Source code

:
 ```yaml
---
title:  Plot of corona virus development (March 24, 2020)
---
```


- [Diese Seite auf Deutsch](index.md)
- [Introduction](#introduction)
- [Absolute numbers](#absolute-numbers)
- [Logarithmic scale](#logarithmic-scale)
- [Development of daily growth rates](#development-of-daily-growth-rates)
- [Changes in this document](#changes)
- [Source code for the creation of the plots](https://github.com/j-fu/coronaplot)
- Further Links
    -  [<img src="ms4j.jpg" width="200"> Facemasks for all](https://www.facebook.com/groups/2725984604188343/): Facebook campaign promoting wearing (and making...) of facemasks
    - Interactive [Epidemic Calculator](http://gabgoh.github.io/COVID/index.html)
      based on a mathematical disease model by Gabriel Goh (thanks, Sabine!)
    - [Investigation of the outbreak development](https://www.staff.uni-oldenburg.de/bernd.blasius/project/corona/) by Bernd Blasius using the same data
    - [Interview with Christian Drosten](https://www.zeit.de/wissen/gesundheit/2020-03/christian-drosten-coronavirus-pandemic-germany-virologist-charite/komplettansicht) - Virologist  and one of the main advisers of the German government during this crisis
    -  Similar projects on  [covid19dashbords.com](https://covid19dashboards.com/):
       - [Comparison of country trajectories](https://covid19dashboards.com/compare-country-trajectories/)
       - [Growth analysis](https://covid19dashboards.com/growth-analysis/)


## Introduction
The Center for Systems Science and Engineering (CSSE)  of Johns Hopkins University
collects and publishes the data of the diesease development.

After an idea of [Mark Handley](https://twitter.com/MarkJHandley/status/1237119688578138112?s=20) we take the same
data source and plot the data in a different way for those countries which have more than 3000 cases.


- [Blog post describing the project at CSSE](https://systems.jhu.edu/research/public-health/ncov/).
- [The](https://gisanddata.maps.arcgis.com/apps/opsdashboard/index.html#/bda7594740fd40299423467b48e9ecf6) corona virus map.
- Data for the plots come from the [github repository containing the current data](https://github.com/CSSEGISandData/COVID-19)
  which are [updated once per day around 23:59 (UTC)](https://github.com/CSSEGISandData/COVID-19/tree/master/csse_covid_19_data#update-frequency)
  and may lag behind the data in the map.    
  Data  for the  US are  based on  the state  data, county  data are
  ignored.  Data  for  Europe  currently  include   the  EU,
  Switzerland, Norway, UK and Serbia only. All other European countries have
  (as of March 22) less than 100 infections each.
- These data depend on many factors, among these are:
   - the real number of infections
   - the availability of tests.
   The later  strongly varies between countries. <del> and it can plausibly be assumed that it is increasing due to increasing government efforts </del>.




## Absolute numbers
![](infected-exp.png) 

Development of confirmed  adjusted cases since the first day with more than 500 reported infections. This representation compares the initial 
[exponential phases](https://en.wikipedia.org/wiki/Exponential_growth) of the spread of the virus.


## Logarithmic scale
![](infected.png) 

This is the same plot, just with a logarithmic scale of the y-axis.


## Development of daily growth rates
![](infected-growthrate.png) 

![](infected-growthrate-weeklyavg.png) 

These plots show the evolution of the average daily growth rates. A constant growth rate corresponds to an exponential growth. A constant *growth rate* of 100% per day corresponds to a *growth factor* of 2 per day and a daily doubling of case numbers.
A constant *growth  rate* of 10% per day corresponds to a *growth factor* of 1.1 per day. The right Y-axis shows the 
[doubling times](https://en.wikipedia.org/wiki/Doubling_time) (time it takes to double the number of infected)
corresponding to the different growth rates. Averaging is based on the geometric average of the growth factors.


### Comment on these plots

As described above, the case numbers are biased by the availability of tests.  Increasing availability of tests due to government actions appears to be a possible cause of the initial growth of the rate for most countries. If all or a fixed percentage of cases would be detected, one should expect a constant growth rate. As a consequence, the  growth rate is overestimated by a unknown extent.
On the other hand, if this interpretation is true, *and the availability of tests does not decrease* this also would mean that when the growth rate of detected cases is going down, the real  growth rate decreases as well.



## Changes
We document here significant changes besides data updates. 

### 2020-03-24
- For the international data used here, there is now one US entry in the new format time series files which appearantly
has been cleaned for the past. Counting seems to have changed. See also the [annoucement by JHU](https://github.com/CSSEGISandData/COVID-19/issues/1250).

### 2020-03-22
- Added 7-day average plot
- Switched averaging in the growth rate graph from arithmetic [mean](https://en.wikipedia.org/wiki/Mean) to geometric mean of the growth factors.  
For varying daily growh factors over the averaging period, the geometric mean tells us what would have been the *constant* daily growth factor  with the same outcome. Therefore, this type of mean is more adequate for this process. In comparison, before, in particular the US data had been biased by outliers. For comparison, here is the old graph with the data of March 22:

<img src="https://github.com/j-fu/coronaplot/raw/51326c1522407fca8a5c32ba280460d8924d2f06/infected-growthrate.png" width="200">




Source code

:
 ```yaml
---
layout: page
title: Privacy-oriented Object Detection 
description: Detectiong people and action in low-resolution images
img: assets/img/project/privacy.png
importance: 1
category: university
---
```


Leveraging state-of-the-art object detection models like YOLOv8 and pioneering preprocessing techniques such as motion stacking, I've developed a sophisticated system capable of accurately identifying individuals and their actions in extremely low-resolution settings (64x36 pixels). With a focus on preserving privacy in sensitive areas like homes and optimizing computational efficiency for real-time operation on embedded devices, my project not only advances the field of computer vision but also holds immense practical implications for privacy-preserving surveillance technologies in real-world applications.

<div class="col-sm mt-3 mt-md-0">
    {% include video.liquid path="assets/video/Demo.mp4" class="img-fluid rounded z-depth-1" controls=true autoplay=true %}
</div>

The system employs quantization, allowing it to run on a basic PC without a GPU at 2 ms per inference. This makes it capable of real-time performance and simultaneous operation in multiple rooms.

....

◆ **Exercise goal**: Give again, exactly as written, the lines running from the first line of the data above through the line that contains "- [Changes in this document](#changes)".

◆ **Solution for this problem**:
Source code

:
 ```yaml
---
title:  Plot of corona virus development (March 24, 2020)
---
```


- [Diese Seite auf Deutsch](index.md)
- [Introduction](#introduction)
- [Absolute numbers](#absolute-numbers)
- [Logarithmic scale](#logarithmic-scale)
- [Development of daily growth rates](#development-of-daily-growth-rates)
- [Changes in this document](#changes)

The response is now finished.